- Developer: ACES
- Publisher: Microsoft Game Studios
- Series: Microsoft Flight Simulator
- Platform: Windows
- Release: NA: July 29, 2003; EU: August 1, 2003; AU: August 11, 2003;
- Genre: Flight simulation
- Modes: Single-player, multiplayer

= Microsoft Flight Simulator 2004: A Century of Flight =

2003 video game

Microsoft Flight Simulator 2004: A Century of Flight is a flight simulation video game released in 2003, and is part of the Microsoft Flight Simulator video game series. It is the last version to support Windows 98/9x series of operating systems.
==Gameplay==

Flight simulation cockpit view of an old style Boeing 707-320. For FS9 many free or inexpensive add-ons are available. Even more complex ones, this B707 includes five 2D operatable cockpit panels. This view is "Left seat" only.

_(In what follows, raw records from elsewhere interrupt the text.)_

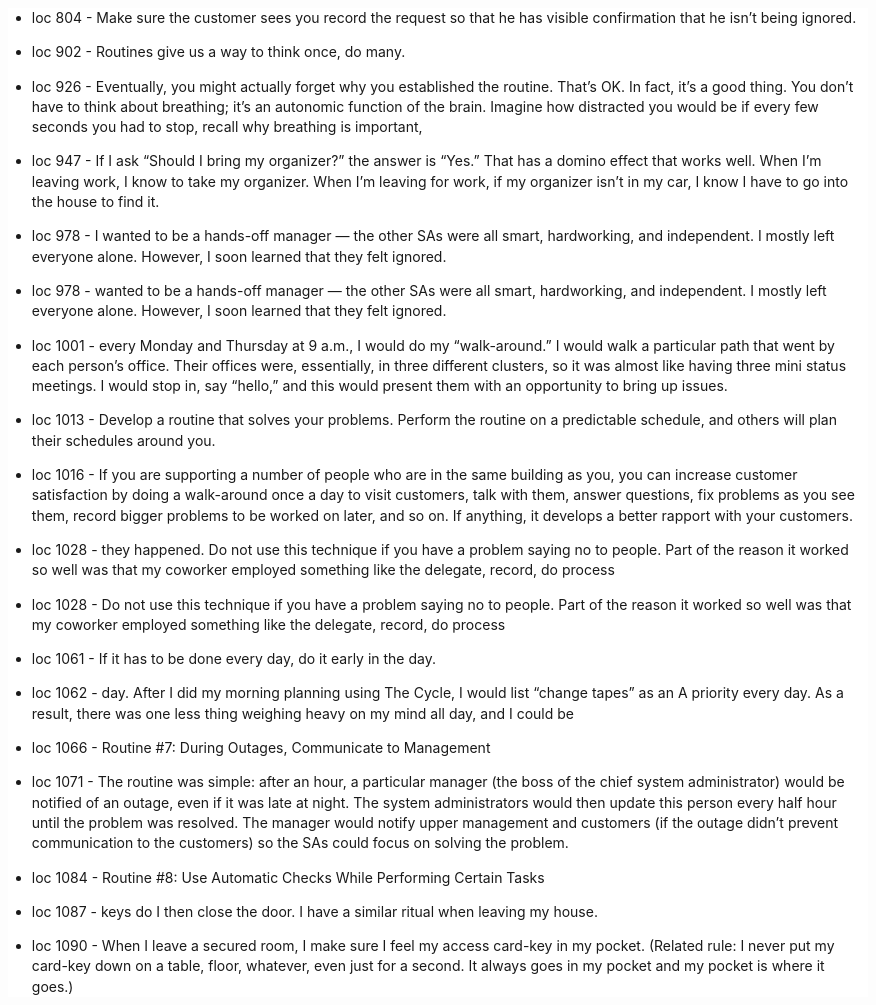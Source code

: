  - loc 804 - Make sure the customer sees you record the request so that he has visible confirmation that he isn’t being ignored.

 - loc 902 - Routines give us a way to think once, do many.

 - loc 926 - Eventually, you might actually forget why you established the routine. That’s OK. In fact, it’s a good thing. You don’t have to think about breathing; it’s an autonomic function of the brain. Imagine how distracted you would be if every few seconds you had to stop, recall why breathing is important,

 - loc 947 - If I ask “Should I bring my organizer?” the answer is “Yes.” That has a domino effect that works well. When I’m leaving work, I know to take my organizer. When I’m leaving for work, if my organizer isn’t in my car, I know I have to go into the house to find it.

 - loc 978 - I wanted to be a hands-off manager — the other SAs were all smart, hardworking, and independent. I mostly left everyone alone. However, I soon learned that they felt ignored.

 - loc 978 - wanted to be a hands-off manager — the other SAs were all smart, hardworking, and independent. I mostly left everyone alone. However, I soon learned that they felt ignored.

 - loc 1001 - every Monday and Thursday at 9 a.m., I would do my “walk-around.” I would walk a particular path that went by each person’s office. Their offices were, essentially, in three different clusters, so it was almost like having three mini status meetings. I would stop in, say “hello,” and this would present them with an opportunity to bring up issues.

 - loc 1013 - Develop a routine that solves your problems. Perform the routine on a predictable schedule, and others will plan their schedules around you.

 - loc 1016 - If you are supporting a number of people who are in the same building as you, you can increase customer satisfaction by doing a walk-around once a day to visit customers, talk with them, answer questions, fix problems as you see them, record bigger problems to be worked on later, and so on. If anything, it develops a better rapport with your customers.

 - loc 1028 - they happened. Do not use this technique if you have a problem saying no to people. Part of the reason it worked so well was that my coworker employed something like the delegate, record, do process

 - loc 1028 - Do not use this technique if you have a problem saying no to people. Part of the reason it worked so well was that my coworker employed something like the delegate, record, do process

 - loc 1061 - If it has to be done every day, do it early in the day.

 - loc 1062 - day. After I did my morning planning using The Cycle, I would list “change tapes” as an A priority every day. As a result, there was one less thing weighing heavy on my mind all day, and I could be

 - loc 1066 - Routine #7: During Outages, Communicate to Management

 - loc 1071 - The routine was simple: after an hour, a particular manager (the boss of the chief system administrator) would be notified of an outage, even if it was late at night. The system administrators would then update this person every half hour until the problem was resolved. The manager would notify upper management and customers (if the outage didn’t prevent communication to the customers) so the SAs could focus on solving the problem.

 - loc 1084 - Routine #8: Use Automatic Checks While Performing Certain Tasks

 - loc 1087 - keys do I then close the door. I have a similar ritual when leaving my house.

 - loc 1090 - When I leave a secured room, I make sure I feel my access card-key in my pocket. (Related rule: I never put my card-key down on a table, floor, whatever, even just for a second. It always goes in my pocket and my pocket is where it goes.)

Flight Simulator 2004 (9.0): A Century of Flight, also known as FS9 or FS2004, was shipped with several historical aircraft such as the Wright Flyer, Ford Tri-Motor, and the Douglas DC-3 to commemorate the 100th anniversary of the Wright Brothers' first flight. The game includes a total of 24 aircraft. The program included an improved weather engine, that provided true three-dimensional clouds and true localized weather conditions for the first time. The engine also allowed users to download weather information from actual weather stations, allowing the simulator to synchronize the weather with the real world. Other enhancements from the previous version included better ATC communications, GPS equipment, interactive virtual cockpits, and more variety in autogen such as barns, street lights, silos, etc.

A service update (9.1) was released on 10 June 2004, that included over 160 bridges missing or wrongly displayed in the original version, with several other corrections and performance improvements.

Precision Manuals Development Group has created several expansion aircraft for Flight Simulator 2004. A set of two third-party add-ons were released in 2004 and 2006, titled Wings of Power.

==Reception==
===Sales===
According to The NPD Group, Flight Simulator 2004 was the 14th-best-selling computer game of 2003. It claimed 18th and 17th places on NPD's annual computer game sales charts for 2004 and 2005, respectively. Flight Simulator 2004 sold 670,000 copies and earned $26.8 million in the United States alone by August 2006. At the time, this led Edge to declare it the country's 19th-best-selling computer game, and best-selling Microsoft Flight Simulator title, released since January 2000. The game also received a "Silver" sales award from the Entertainment and Leisure Software Publishers Association (ELSPA), indicating sales of at least 100,000 copies in the United Kingdom.

All entries in the Microsoft Flight Simulator series released in the 2000s, including Flight Simulator 2004, reached combined sales of 3.1 million units in the United States by August 2006.

===Critical reviews===
The editors of Computer Gaming World presented Flight Simulator 2004 with their 2003 "Flight Simulation of the Year" award. They wrote, "All the details fall together in FS2004: A Century of Flight, the first release in this venerable series that convincingly re-creates the entire flying experience." It was also a nominee for PC Gamer USs 2003 "Best Simulation" award, although it lost to IL-2 Sturmovik: Forgotten Battles. The editors called Flight Simulator 2004 "the best-looking and highest-flying collection of vintage and modern aircraft in this storied series".

During the 7th Annual Interactive Achievement Awards, the Academy of Interactive Arts & Sciences nominated Microsoft Flight Simulator 2004 for Computer Simulation Game of the Year.